Your child’s doctor will determine a treatment plan based on:
- Your child’s age and overall health
- Extent of symptoms
- Your child’s tolerance for medication and specific therapies
- Your opinions, preferences, and expectations
The main goal of IBS treatment for your child will be to manage symptoms so he or she can have a close to normal life as possible. Specific treatments include diet changes, medications, and management of triggers and stress.
Your child’s doctor may suggest smaller meals more often as larger meals may cause cramping and diarrhea. Smaller meals may also help minimize symptoms.
Eating meals low in fat and high in carbohydrates (rice, pasta, cereals, fruits, and vegetables) can help minimize your child’s symptoms. Eliminate foods high in fat, those containing caffeine and sugar and that cause gas.
Dietary fiber may also lessen constipation but it is wise to check with your child’s doctor before going this route.
If your child has severe symptoms, he or she may need medicine to manage these.
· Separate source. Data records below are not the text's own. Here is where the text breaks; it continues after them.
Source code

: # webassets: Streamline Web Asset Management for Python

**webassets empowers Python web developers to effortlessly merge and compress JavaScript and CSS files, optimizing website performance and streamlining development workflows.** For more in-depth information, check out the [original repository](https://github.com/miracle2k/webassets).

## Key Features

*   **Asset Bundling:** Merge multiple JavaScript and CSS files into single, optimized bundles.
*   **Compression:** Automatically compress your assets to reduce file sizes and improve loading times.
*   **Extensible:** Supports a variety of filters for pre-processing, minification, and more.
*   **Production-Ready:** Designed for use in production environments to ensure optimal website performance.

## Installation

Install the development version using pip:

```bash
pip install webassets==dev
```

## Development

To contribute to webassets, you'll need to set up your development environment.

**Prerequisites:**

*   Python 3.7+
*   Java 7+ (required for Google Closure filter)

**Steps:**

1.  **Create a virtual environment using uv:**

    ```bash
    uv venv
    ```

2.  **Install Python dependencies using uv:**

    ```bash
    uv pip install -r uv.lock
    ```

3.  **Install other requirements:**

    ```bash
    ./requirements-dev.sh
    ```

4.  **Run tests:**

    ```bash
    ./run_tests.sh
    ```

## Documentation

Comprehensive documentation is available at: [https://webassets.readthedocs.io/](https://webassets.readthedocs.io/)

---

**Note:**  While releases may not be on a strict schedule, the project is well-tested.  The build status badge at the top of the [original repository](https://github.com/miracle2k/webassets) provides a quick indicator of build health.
Your child’s doctor will pick a medication based on your child’s symptoms.
You should never give your child any medication unless his or her doctor has informed you to do so.
Fiber supplements, laxatives, antidiarrheals, antispasmodics, and antidepressants are all medicinal options for treating IBS in children.
- Fiber supplements and laxatives help treat constipation, whereas antidiarrheals reduce diarrhea symptoms.
- Antispasmodics help control colon muscle spasms and abdominal discomfort.
- Antidepressants in low doses may help to relieve abdominal pain, improve mood and sleep and adjust responses of the GI tract.
- Probiotics may be recommended, either in the form of dietary supplements or through diet, as probiotics can be found in some foods, including yogurt. Some research has shown probiotics are effective in improving symptoms of IBS.
Managing Stress and Other Triggers
Talk therapy and hypnotherapy are two ways a therapist can help your child to manage stress and other triggers with the goal of improving IBS symptoms.
Talk therapy includes relaxation and other stress management practices. Hypnotherapy may help relax the muscles in the colon.
Helping Your Child
There is no cure for IBS, but you can help your child by making sure IBS does not affect their daily routine.
You can help your child by:
- Focusing on their overall health
- Taking them to regular doctor visits
- Making appropriate changes to their diet and lifestyle
- Keeping track of their symptoms and triggers
- Making sure your child is getting enough rest and sleep
- Being supportive and advocating for your child
Children can have normal lives even while living with IBS. But it is important for them to have a trusted adult to provide necessary emotional support and to talk to about their condition and ways to cope.
Support groups are also a good way for children and their parents to connect with others, struggling similarly, find better ways to manage symptoms, feel better and have a positive outlook on life.